Coordinated information operations (IO) on social media are most commonly detected through platform-dependent behavioural traces such as shared retweets, URLs, or hashtags. But those signals vary across platforms and across the differing playbooks of state actors, and they overlook the core objective of an operation: propagating a narrative. My thesis argues that greater emphasis should be placed on what is communicated and when, rather than on *how* users interact.

The answer is Temporal Semantic Proximity Analysis (TSPA): a language-independent, platform-agnostic method that links accounts solely through the semantic and temporal proximity of their posts, using multilingual sentence embeddings, sliding-window cosine similarity, and Leiden community detection. Written at Maastricht University's Department of Advanced Computing Sciences, supervised by Dr. Adriana Iamnitchi.

Why It Matters

By the end of 2022, Meta reported disrupting 200+ global influence networks originating in 68 countries and operating in at least 42 languages.
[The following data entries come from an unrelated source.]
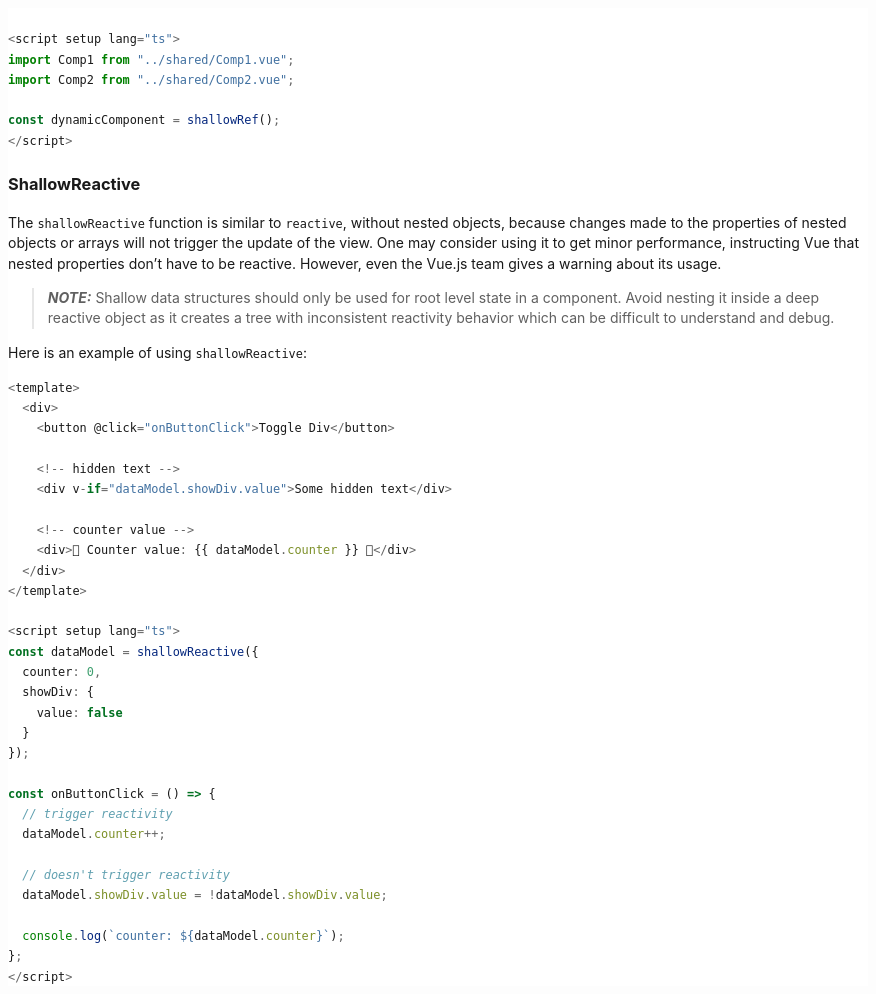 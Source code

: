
 ```typescript

<script setup lang="ts">
import Comp1 from "../shared/Comp1.vue";
import Comp2 from "../shared/Comp2.vue";

const dynamicComponent = shallowRef();
</script>
```

### ShallowReactive

The `shallowReactive` function is similar to `reactive`, without nested objects, because changes made to the properties of nested objects or arrays will not trigger the update of the view. One may consider using it to get minor performance, instructing Vue that nested properties don’t have to be reactive. However, even the Vue.js team gives a warning about its usage.

> **_NOTE:_** Shallow data structures should only be used for root level state in a component. Avoid nesting it inside a deep reactive object as it creates a tree with inconsistent reactivity behavior which can be difficult to understand and debug.

Here is an example of using `shallowReactive`:

```typescript
<template>
  <div>
    <button @click="onButtonClick">Toggle Div</button>

    <!-- hidden text -->
    <div v-if="dataModel.showDiv.value">Some hidden text</div>

    <!-- counter value -->
    <div>🚀 Counter value: {{ dataModel.counter }} 🚀</div>
  </div>
</template>

<script setup lang="ts">
const dataModel = shallowReactive({
  counter: 0,
  showDiv: {
    value: false
  }
});

const onButtonClick = () => {
  // trigger reactivity
  dataModel.counter++;

  // doesn't trigger reactivity
  dataModel.showDiv.value = !dataModel.showDiv.value;

  console.log(`counter: ${dataModel.counter}`);
};
</script>
```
False stories travel 70% further than true ones, and a 2023 UNESCO-Ipsos survey found 87% of respondents believe disinformation has already impacted their country's politics. Tools that flag coordinated inauthentic behaviour are how social media stays transparent, yet the behavioural signatures they rely on today don't transfer between platforms. Content does.

The Data

Experiments run on a public labelled dataset of tweets from X (formerly Twitter) attributed to information operations across 16 distinct state actors, from state governments (Russia, China, Iran) to sub-national political movements. I selected 14 campaigns spanning diverse languages, durations, and IO concentration, from 7.057 tweets (Armenia) to 500.000 tweets (China, Cuba), each paired with topically and temporally matched control accounts for objective evaluation.

The Pipeline

Tweets are cleaned (mentions, URLs, retweet prefixes, and hashtags stripped), filtered, and encoded with the paraphrase-multilingual-mpnet-base-v2 sentence transformer into 768-d vectors: a paraphrase-aware space where the same narrative, reworded or translated across 50+ languages, still lands close together. Within each calendar-aligned monthly window, the pipeline computes the full within-window similarity matrix M = EEᵀ.

A full N×N similarity matrix at N = 100.000 tweets would eat up to 40 GB of RAM. TSPA slices the embedding matrix into row chunks and extracts each tweet's top-K neighbours with numpy.argpartition, O(N log K) per row instead of O(N log N), keeping campaign archives between 1.8 MB and 121 MB, computed on modest hardware.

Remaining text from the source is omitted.